Coupled Carbon and Nitrogen Inputs Increase Microbial Biomass and Activity in Prairie Bioenergy Systems

Abstract

Soil microorganisms drive cycling and storage of soil carbon (C) and nitrogen (N) through decomposition of plant root and litter inputs. However, microbial activities vary greatly in time and space as well as with land management. The goal of this study was to address the seasonal role of microbial activity in soil C and N storage and cycling in harvested prairie and corn ecosystems.
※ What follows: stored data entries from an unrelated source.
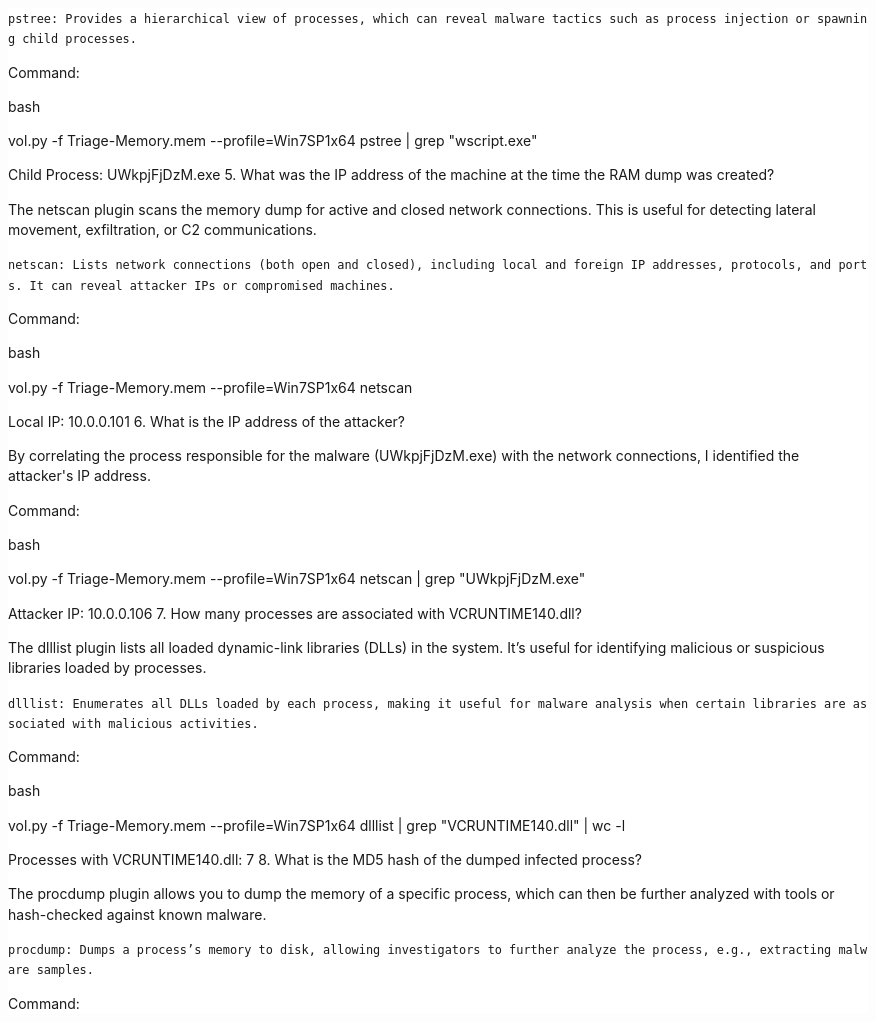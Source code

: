     pstree: Provides a hierarchical view of processes, which can reveal malware tactics such as process injection or spawning child processes.

Command:

bash

vol.py -f Triage-Memory.mem --profile=Win7SP1x64 pstree | grep "wscript.exe"

Child Process: UWkpjFjDzM.exe
5. What was the IP address of the machine at the time the RAM dump was created?

The netscan plugin scans the memory dump for active and closed network connections. This is useful for detecting lateral movement, exfiltration, or C2 communications.

    netscan: Lists network connections (both open and closed), including local and foreign IP addresses, protocols, and ports. It can reveal attacker IPs or compromised machines.

Command:

bash

vol.py -f Triage-Memory.mem --profile=Win7SP1x64 netscan

Local IP: 10.0.0.101
6. What is the IP address of the attacker?

By correlating the process responsible for the malware (UWkpjFjDzM.exe) with the network connections, I identified the attacker's IP address.

Command:

bash

vol.py -f Triage-Memory.mem --profile=Win7SP1x64 netscan | grep "UWkpjFjDzM.exe"

Attacker IP: 10.0.0.106
7. How many processes are associated with VCRUNTIME140.dll?

The dlllist plugin lists all loaded dynamic-link libraries (DLLs) in the system. It’s useful for identifying malicious or suspicious libraries loaded by processes.

    dlllist: Enumerates all DLLs loaded by each process, making it useful for malware analysis when certain libraries are associated with malicious activities.

Command:

bash

vol.py -f Triage-Memory.mem --profile=Win7SP1x64 dlllist | grep "VCRUNTIME140.dll" | wc -l

Processes with VCRUNTIME140.dll: 7
8. What is the MD5 hash of the dumped infected process?

The procdump plugin allows you to dump the memory of a specific process, which can then be further analyzed with tools or hash-checked against known malware.

    procdump: Dumps a process’s memory to disk, allowing investigators to further analyze the process, e.g., extracting malware samples.

Command:
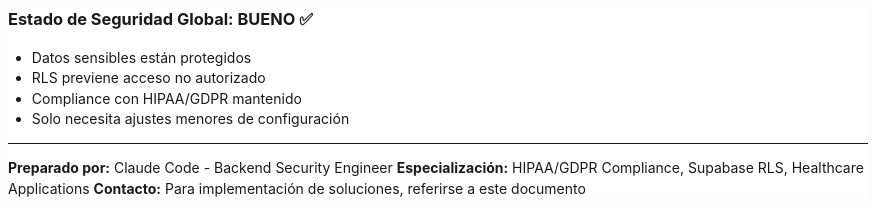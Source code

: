 ### Estado de Seguridad Global: BUENO ✅

- Datos sensibles están protegidos
- RLS previene acceso no autorizado
- Compliance con HIPAA/GDPR mantenido
- Solo necesita ajustes menores de configuración

---

**Preparado por:** Claude Code - Backend Security Engineer
**Especialización:** HIPAA/GDPR Compliance, Supabase RLS, Healthcare Applications
**Contacto:** Para implementación de soluciones, referirse a este documento

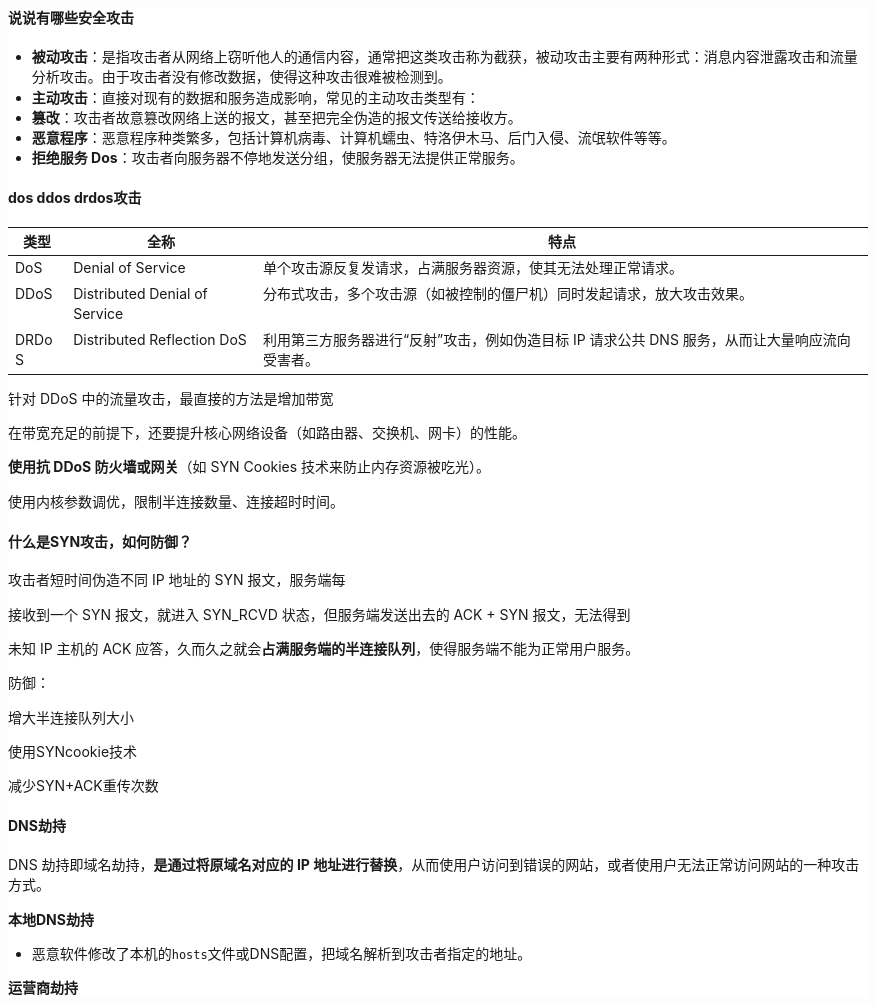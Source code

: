 #### 说说有哪些安全攻击

- **被动攻击**：是指攻击者从网络上窃听他人的通信内容，通常把这类攻击称为截获，被动攻击主要有两种形式：消息内容泄露攻击和流量分析攻击。由于攻击者没有修改数据，使得这种攻击很难被检测到。
- **主动攻击**：直接对现有的数据和服务造成影响，常见的主动攻击类型有：
- **篡改**：攻击者故意篡改网络上送的报文，甚至把完全伪造的报文传送给接收方。
- **恶意程序**：恶意程序种类繁多，包括计算机病毒、计算机蠕虫、特洛伊木马、后门入侵、流氓软件等等。
- **拒绝服务 Dos**：攻击者向服务器不停地发送分组，使服务器无法提供正常服务。



#### dos  ddos  drdos攻击

| 类型  | 全称                          | 特点                                                         |
| ----- | ----------------------------- | ------------------------------------------------------------ |
| DoS   | Denial of Service             | 单个攻击源反复发请求，占满服务器资源，使其无法处理正常请求。 |
| DDoS  | Distributed Denial of Service | 分布式攻击，多个攻击源（如被控制的僵尸机）同时发起请求，放大攻击效果。 |
| DRDoS | Distributed Reflection DoS    | 利用第三方服务器进行“反射”攻击，例如伪造目标 IP 请求公共 DNS 服务，从而让大量响应流向受害者。 |

针对 DDoS 中的流量攻击，最直接的方法是增加带宽

在带宽充足的前提下，还要提升核心网络设备（如路由器、交换机、网卡）的性能。

**使用抗 DDoS 防火墙或网关**（如 SYN Cookies 技术来防止内存资源被吃光）。

使用内核参数调优，限制半连接数量、连接超时时间。



#### 什么是SYN攻击，如何防御？

攻击者短时间伪造不同 IP 地址的 SYN 报⽂，服务端每

接收到⼀个 SYN 报⽂，就进⼊ SYN_RCVD 状态，但服务端发送出去的 ACK + SYN 报⽂，⽆法得到

未知 IP 主机的 ACK 应答，久⽽久之就会**占满服务端的半连接队列**，使得服务端不能为正常⽤户服务。



防御：

增大半连接队列大小

使用SYNcookie技术

减少SYN+ACK重传次数





#### DNS劫持

DNS 劫持即域名劫持，**是通过将原域名对应的 IP 地址进行替换**，从而使用户访问到错误的网站，或者使用户无法正常访问网站的一种攻击方式。



**本地DNS劫持**

- 恶意软件修改了本机的`hosts`文件或DNS配置，把域名解析到攻击者指定的地址。

**运营商劫持**
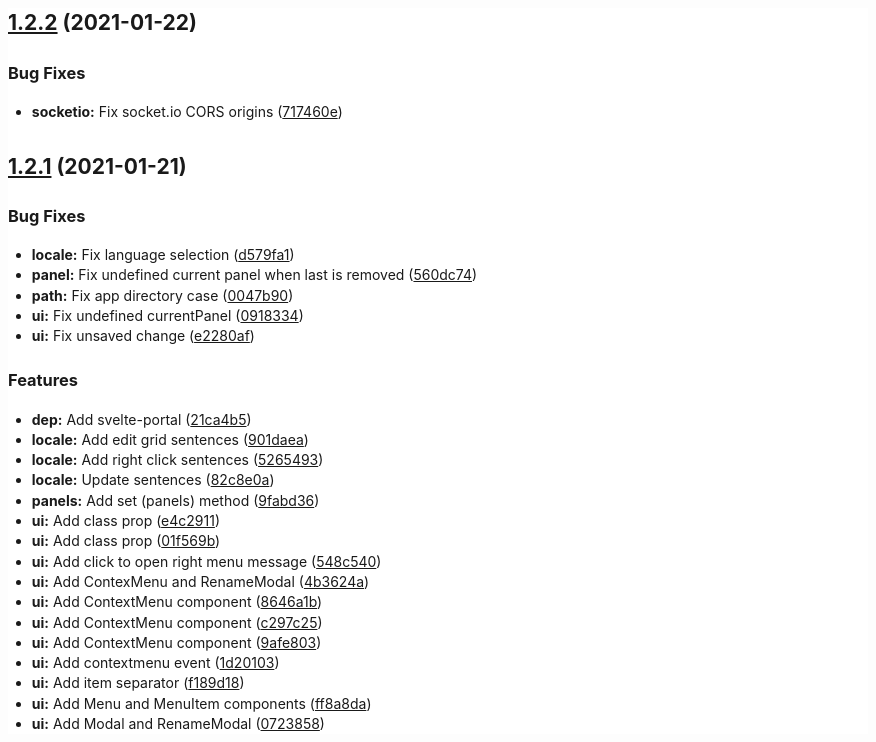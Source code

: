 

## [1.2.2](https://github.com/skarab42/marv/compare/v1.2.1...v1.2.2) (2021-01-22)


### Bug Fixes

* **socketio:** Fix socket.io CORS origins ([717460e](https://github.com/skarab42/marv/commit/717460ed6c841a069b31743bf5a2c56a024bfbe3))



## [1.2.1](https://github.com/skarab42/marv/compare/v1.2.0...v1.2.1) (2021-01-21)


### Bug Fixes

* **locale:** Fix language selection ([d579fa1](https://github.com/skarab42/marv/commit/d579fa14f6ab5f75587f57140d7f4a8e73261225))
* **panel:** Fix undefined current panel when last is removed ([560dc74](https://github.com/skarab42/marv/commit/560dc7430c9bcf1acd00409eaecff51473462a66))
* **path:** Fix app directory case ([0047b90](https://github.com/skarab42/marv/commit/0047b90ead7a8201c28dbb76a4cc3ba016d5b008))
* **ui:** Fix undefined currentPanel ([0918334](https://github.com/skarab42/marv/commit/091833423737f32df0b6116386f7047d71ca58d8))
* **ui:** Fix unsaved change ([e2280af](https://github.com/skarab42/marv/commit/e2280afed52756be19da794cd985e27609c6d567))


### Features

* **dep:** Add svelte-portal ([21ca4b5](https://github.com/skarab42/marv/commit/21ca4b518f87745ae372a324b255f55388468fed))
* **locale:** Add edit grid sentences ([901daea](https://github.com/skarab42/marv/commit/901daea04b89ad334a0e7ecbaf48990b9ed022ad))
* **locale:** Add right click sentences ([5265493](https://github.com/skarab42/marv/commit/526549352a3d243dfe5fc8e037b55606ffd4ad01))
* **locale:** Update sentences ([82c8e0a](https://github.com/skarab42/marv/commit/82c8e0a3c630193b3a8e34878fe0f6503affbaaf))
* **panels:** Add set (panels) method ([9fabd36](https://github.com/skarab42/marv/commit/9fabd3679824cda479e1624bc411c9dcffcd847c))
* **ui:** Add class prop ([e4c2911](https://github.com/skarab42/marv/commit/e4c2911147da15dfd5adf08ed1b18a66958b62ff))
* **ui:** Add class prop ([01f569b](https://github.com/skarab42/marv/commit/01f569b1b7b6ae3b12a22a4edd631472fe8faa3a))
* **ui:** Add click to open right menu message ([548c540](https://github.com/skarab42/marv/commit/548c5407efd031af5062aa9b84be5beda4181ee4))
* **ui:** Add ContexMenu and RenameModal ([4b3624a](https://github.com/skarab42/marv/commit/4b3624a9d4169f7108851ebddeec7838340563dd))
* **ui:** Add ContextMenu component ([8646a1b](https://github.com/skarab42/marv/commit/8646a1bdefb0abc30ec8b2717269d204bea1e4c0))
* **ui:** Add ContextMenu component ([c297c25](https://github.com/skarab42/marv/commit/c297c254b2f3b1337aa2964e74c3feee2b98f108))
* **ui:** Add ContextMenu component ([9afe803](https://github.com/skarab42/marv/commit/9afe803f194490a7b24420d18938c1c04b10d075))
* **ui:** Add contextmenu event ([1d20103](https://github.com/skarab42/marv/commit/1d20103095bfbd6acfc23c2161b546982ebd8b81))
* **ui:** Add item separator ([f189d18](https://github.com/skarab42/marv/commit/f189d189137d8c47045016996c3444a362a1612e))
* **ui:** Add Menu and MenuItem components ([ff8a8da](https://github.com/skarab42/marv/commit/ff8a8da8d65115e181fbf9c3817883e9dce1889c))
* **ui:** Add Modal and RenameModal ([0723858](https://github.com/skarab42/marv/commit/07238583230bbef8c14063a8cb7ceae698e943a0))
We measured extracellular enzyme activity, microbial biomass, extractable soil C and N, and total soil C and N at monthly intervals across two growing seasons in fertilized and unfertilized planted tallgrass prairie and compared them with a continuous Zea mays (corn) row-crop agroecosystem. Prairie systems supported greater microbial biomass and enzyme activity compared with corn systems; fertilized prairie systems had greater microbial activity than unfertilized prairies. The magnitude, and in some cases direction, of differences in response variables among the three managed systems changed seasonally. Overall, microbial biomass and enzyme activity were stimulated by increased C inputs (roots) in prairies and were further enhanced with N additions in fertilized prairies. Furthermore, seasonal fluctuation in microbial activity underscores the importance of considering when soils are sampled to estimate and predict patterns in microbially driven C and N cycling at the ecosystem level.